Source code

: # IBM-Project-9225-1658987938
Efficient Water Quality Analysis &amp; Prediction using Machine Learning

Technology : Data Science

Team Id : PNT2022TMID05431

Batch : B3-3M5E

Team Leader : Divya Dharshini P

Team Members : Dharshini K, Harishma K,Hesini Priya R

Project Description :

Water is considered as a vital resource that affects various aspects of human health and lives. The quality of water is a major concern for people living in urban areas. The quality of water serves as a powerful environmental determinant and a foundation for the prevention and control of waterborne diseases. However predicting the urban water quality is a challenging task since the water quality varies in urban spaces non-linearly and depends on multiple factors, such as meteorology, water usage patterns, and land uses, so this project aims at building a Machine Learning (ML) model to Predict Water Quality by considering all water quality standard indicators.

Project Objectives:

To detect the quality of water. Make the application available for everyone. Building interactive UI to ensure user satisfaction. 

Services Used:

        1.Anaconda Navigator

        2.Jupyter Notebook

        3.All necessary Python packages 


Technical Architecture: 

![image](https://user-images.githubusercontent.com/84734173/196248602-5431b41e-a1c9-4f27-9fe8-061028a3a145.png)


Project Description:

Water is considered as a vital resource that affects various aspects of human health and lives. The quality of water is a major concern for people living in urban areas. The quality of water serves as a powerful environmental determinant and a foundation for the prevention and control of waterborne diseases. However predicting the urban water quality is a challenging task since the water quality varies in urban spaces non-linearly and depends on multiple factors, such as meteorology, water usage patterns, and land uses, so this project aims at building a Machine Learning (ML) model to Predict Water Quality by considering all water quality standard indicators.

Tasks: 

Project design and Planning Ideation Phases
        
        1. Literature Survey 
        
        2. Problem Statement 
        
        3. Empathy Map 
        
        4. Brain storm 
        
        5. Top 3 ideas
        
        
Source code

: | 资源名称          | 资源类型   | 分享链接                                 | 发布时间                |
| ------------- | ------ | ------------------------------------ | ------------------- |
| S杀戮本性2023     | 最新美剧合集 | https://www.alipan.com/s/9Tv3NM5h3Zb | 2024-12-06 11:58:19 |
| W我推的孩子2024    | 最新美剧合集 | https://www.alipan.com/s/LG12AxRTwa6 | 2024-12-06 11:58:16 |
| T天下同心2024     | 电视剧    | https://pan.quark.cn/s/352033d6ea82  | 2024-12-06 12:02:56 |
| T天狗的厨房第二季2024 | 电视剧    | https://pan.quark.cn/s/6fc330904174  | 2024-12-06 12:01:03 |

THE PROBLEM => Each entry above needs to be retyped exactly as it appears.

RESULT OF THE EXERCISE =>
Source code

: # IBM-Project-9225-1658987938
Efficient Water Quality Analysis &amp; Prediction using Machine Learning

Technology : Data Science

Team Id : PNT2022TMID05431

Batch : B3-3M5E

Team Leader : Divya Dharshini P

Team Members : Dharshini K, Harishma K,Hesini Priya R

Project Description :

Water is considered as a vital resource that affects various aspects of human health and lives. The quality of water is a major concern for people living in urban areas. The quality of water serves as a powerful environmental determinant and a foundation for the prevention and control of waterborne diseases. However predicting the urban water quality is a challenging task since the water quality varies in urban spaces non-linearly and depends on multiple factors, such as meteorology, water usage patterns, and land uses, so this project aims at building a Machine Learning (ML) model to Predict Water Quality by considering all water quality standard indicators.

Project Objectives:

To detect the quality of water. Make the application available for everyone. Building interactive UI to ensure user satisfaction. 

Services Used:

        1.Anaconda Navigator

        2.Jupyter Notebook

        3.All necessary Python packages 


Technical Architecture: 

![image](https://user-images.githubusercontent.com/84734173/196248602-5431b41e-a1c9-4f27-9fe8-061028a3a145.png)


Project Description:

Water is considered as a vital resource that affects various aspects of human health and lives. The quality of water is a major concern for people living in urban areas. The quality of water serves as a powerful environmental determinant and a foundation for the prevention and control of waterborne diseases. However predicting the urban water quality is a challenging task since the water quality varies in urban spaces non-linearly and depends on multiple factors, such as meteorology, water usage patterns, and land uses, so this project aims at building a Machine Learning (ML) model to Predict Water Quality by considering all water quality standard indicators.

Tasks: 

Project design and Planning Ideation Phases
        
        1. Literature Survey 
        
        2. Problem Statement 
        
        3. Empathy Map 
        
        4. Brain storm 
        
        5. Top 3 ideas
        
        
Source code

: | 资源名称          | 资源类型   | 分享链接                                 | 发布时间                |
| ------------- | ------ | ------------------------------------ | ------------------- |
| S杀戮本性2023     | 最新美剧合集 | https://www.alipan.com/s/9Tv3NM5h3Zb | 2024-12-06 11:58:19 |
| W我推的孩子2024    | 最新美剧合集 | https://www.alipan.com/s/LG12AxRTwa6 | 2024-12-06 11:58:16 |
| T天下同心2024     | 电视剧    | https://pan.quark.cn/s/352033d6ea82  | 2024-12-06 12:02:56 |
| T天狗的厨房第二季2024 | 电视剧    | https://pan.quark.cn/s/6fc330904174  | 2024-12-06 12:01:03 |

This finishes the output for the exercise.